- Posted by Nikola Markovic
- On October 15, 2019
- 0 Comments
- google cloud platform, multiplayer game hosting, public cloud
How SuperAdmins helped the ‘Awakening of Heroes’ project reach desired levels of scalability, stability and security in terms of app’s infrastructure
Project Details and Case Study Overview
Client: Awakening of Heroes – https://www.awakeningofheroes.com/
Awakening of Heroes is a free-to-play 5v5 MOBA (Multiplayer Online Battle Arena) game featuring RPG and battle royale elements available for iOS and Android devices.
- Achieving quick yet reliable resource scalability on an hourly basis
- Attaining server stability and data security
- Achieving high coverage levels within target regions in order to reduce latency to a minimum (even though Google Cloud doesn’t provide services in several key regions)
- Protecting the game from DDoS attacks
- Automating deployment of new app versions
- Further ongoing infrastructure improvements and maintenance
Challenge 1: Reliable Resource Scalability and Building the Game Room
Being a multiplayer online game, Awakening of Heroes is a complex project that includes numerous components, many unknown coefficients and requires a substantial amount of resources.

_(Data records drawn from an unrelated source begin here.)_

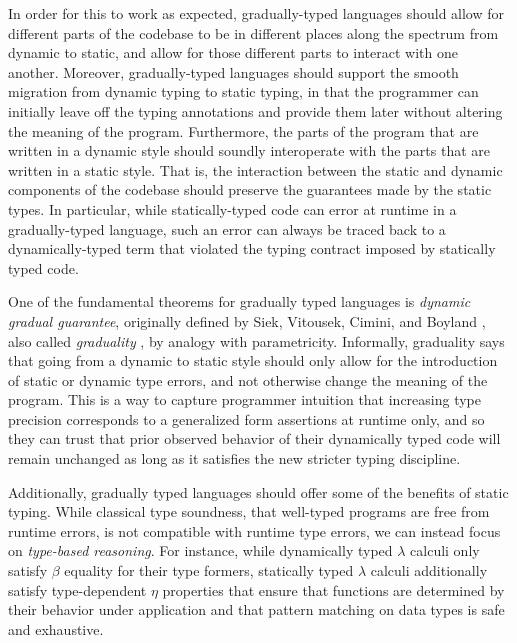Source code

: In order for this to work as expected, gradually-typed languages should allow for
different parts of the codebase to be in different places along the spectrum from
dynamic to static, and allow for those different parts to interact with one another.
Moreover, gradually-typed languages should support the smooth migration from
dynamic typing to static typing, in that the programmer can initially leave off the
typing annotations and provide them later without altering the meaning of the program.
Furthermore, the parts of the program that are written in a dynamic style should soundly
interoperate with the parts that are written in a static style.
That is, the interaction between the static and dynamic components of the codebase
should preserve the guarantees made by the static types.
In particular, while statically-typed code can error at runtime in a gradually-typed language,
such an error can always be traced back to a dynamically-typed term that
violated the typing contract imposed by statically typed code.


One of the fundamental theorems for gradually typed languages is 
\emph{dynamic gradual guarantee}, originally defined by Siek, Vitousek, Cimini,
and Boyland \cite{siek_et_al:LIPIcs:2015:5031}, also called \emph{graduality} \cite{new-ahmed2018},
by analogy with parametricity.
Informally, graduality says that going from a dynamic to static style should only allow for the introduction of static or dynamic type errors, and not otherwise change the meaning of the program.
%
This is a way to capture programmer intuition that increasing type
precision corresponds to a generalized form assertions at runtime
only, and so they can trust that prior observed behavior of their
dynamically typed code will remain unchanged as long as it satisfies
the new stricter typing discipline.

Additionally, gradually typed languages should offer some of the
benefits of static typing. While classical type soundness, that
well-typed programs are free from runtime errors, is not compatible
with runtime type errors, we can instead focus on \emph{type-based
reasoning}. For instance, while dynamically typed $\lambda$ calculi
only satisfy $\beta$ equality for their type formers, statically typed
$\lambda$ calculi additionally satisfy type-dependent $\eta$
properties that ensure that functions are determined by their behavior
under application and that pattern matching on data types
is safe and exhaustive.

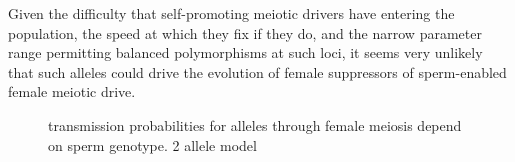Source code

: \documentclass[12pt,letterpaper]{article}
\newcommand{\gc}[1]{{ \color{red} #1}}
\begin{document}

Given the difficulty that self-promoting meiotic drivers have entering the population, the speed at
which they fix if they do, and the narrow parameter range permitting balanced polymorphisms at such loci,  
it seems very unlikely that such alleles could drive the evolution of female suppressors of sperm-enabled
female meiotic drive.

\begin{figure}
\caption{transmission probabilities for alleles through female
  meiosis depend on sperm genotype. 2 allele model}  
\label{Eggsperm_2_allele_cartoon}
\end{figure}
\end{document}
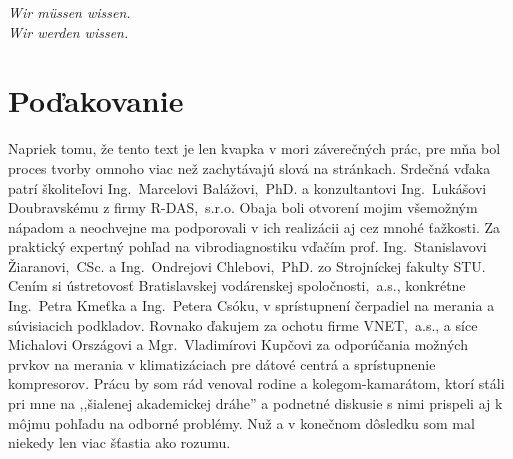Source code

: \thispagestyle{empty}
\vspace*{\fill}

\begin{center}
\settowidth{}
\parbox{\longest}{
  \hrulefill\hspace{0.2cm} \decofourleft\decofourright \hspace{0.2cm} \hrulefill\par
  \raggedright{
  \itshape
  	Wir müssen wissen. \\ Wir werden wissen.\par
  }   
  \par
  \hrulefill\hspace{0.2cm} \decofourleft\decofourright\hspace{0.2cm} \hrulefill\par
}
\end{center}

\vspace*{\fill}
\section*{Poďakovanie}
{\linespread{1.0}\small Napriek tomu, že tento text je len kvapka v mori záverečných prác, pre mňa bol proces tvorby omnoho viac než zachytávajú slová na stránkach. Srdečná vďaka patrí školiteľovi Ing.~Marcelovi Balážovi,~PhD. a konzultantovi Ing.~Lukášovi Doubravskému z firmy R-DAS,~s.r.o. Obaja boli otvorení mojim všemožným nápadom a neochvejne ma podporovali v ich realizácii aj cez mnohé ťažkosti. Za praktický expertný pohľad na vibrodiagnostiku vďačím prof. Ing.~Stanislavovi Žiaranovi,~CSc. a Ing.~Ondrejovi Chlebovi,~PhD. zo Strojníckej fakulty STU. Cením si ústretovosť Bratislavskej vodárenskej spoločnosti,~a.s., konkrétne Ing.~Petra Kmeťka a Ing.~Petera Csóku, v sprístupnení čerpadiel na merania a súvisiacich podkladov. Rovnako ďakujem za ochotu firme VNET,~a.s., a síce Michalovi Országovi a Mgr.~Vladimírovi Kupčovi za odporúčania možných prvkov na merania v klimatizáciach pre dátové centrá a sprístupnenie kompresorov. Prácu by som rád venoval rodine a kolegom-kamarátom, ktorí stáli pri mne na ,,šialenej akademickej dráhe'' a podnetné diskusie s nimi prispeli aj k môjmu pohľadu na odborné problémy. Nuž a v konečnom dôsledku som mal niekedy len viac šťastia ako rozumu.}
\vspace{3cm}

In order to support thousands of users at once without any hiccups, the game must feature a dynamically scalable infrastructure, while the entire project must be approached systematically and with great attention to detail.
Our first task was to establish a thorough communication with the team developing the video game and to understand the following notions:
- What all the moving parts of their project are and how they work
- Which components we need to focus on the most
- What our client’s overarching goal is
Once we had all the necessary input, our team at SuperAdmins was able to come up with a workflow strategy and provide a concrete and actionable plan on how to properly execute all the tasks and deploy tangible solutions that would improve the entire project and move it onto the cloud.
We came to the conclusion that the client needed help with one particular aspect of their system in order to quickly launch their project and release it to the global market.
The aspect in question was developing the Game Room for Awakening of Heroes.
Building the Game Room
Game Room is a component that physically hosts the group of AoH players participating in one gaming session. Our client decided to go with Google Cloud as their cloud-based platform of choice, while our task was to build servers in 3 different locations around the globe:
In order for the video game to run smoothly and withstand estimated workloads, the servers required a stable and scalable infrastructure. Since the players come from all corners of the world, they need to be grouped according to their location and placed on the appropriate server.
From the infrastructure standpoint, our task was to build a scalable environment that could be expanded later on in terms of adding more servers when and where necessary. We needed to find a way to execute this task in a quick, simple yet efficient way and without any backend issues so the players wouldn’t experience any hiccups while playing the game.
Our solution was to build a dynamic server infrastructure that makes seamless scalability possible and allows the platform to integrate new players at any given moment.
This was achieved through auto-control in terms of the number of players and load amount, and through adding additional virtual machines and CPUs when the average load reaches certain levels. We also make sure the database can handle the increasing workload.
These project aspects were especially vital for tackling load peaks, which are quite common in multiplayer games and depend on the time of day, location, promotion of the game, etc. When these load peaks happen, the number of players can reach unexpected heights, which means the game’s infrastructure must be ready to withstand sudden surges in terms of the number of active players without any downtime. Load drops are also very common, so we had to build a system that is able to automatically shut down unnecessary server instances when they are no longer needed.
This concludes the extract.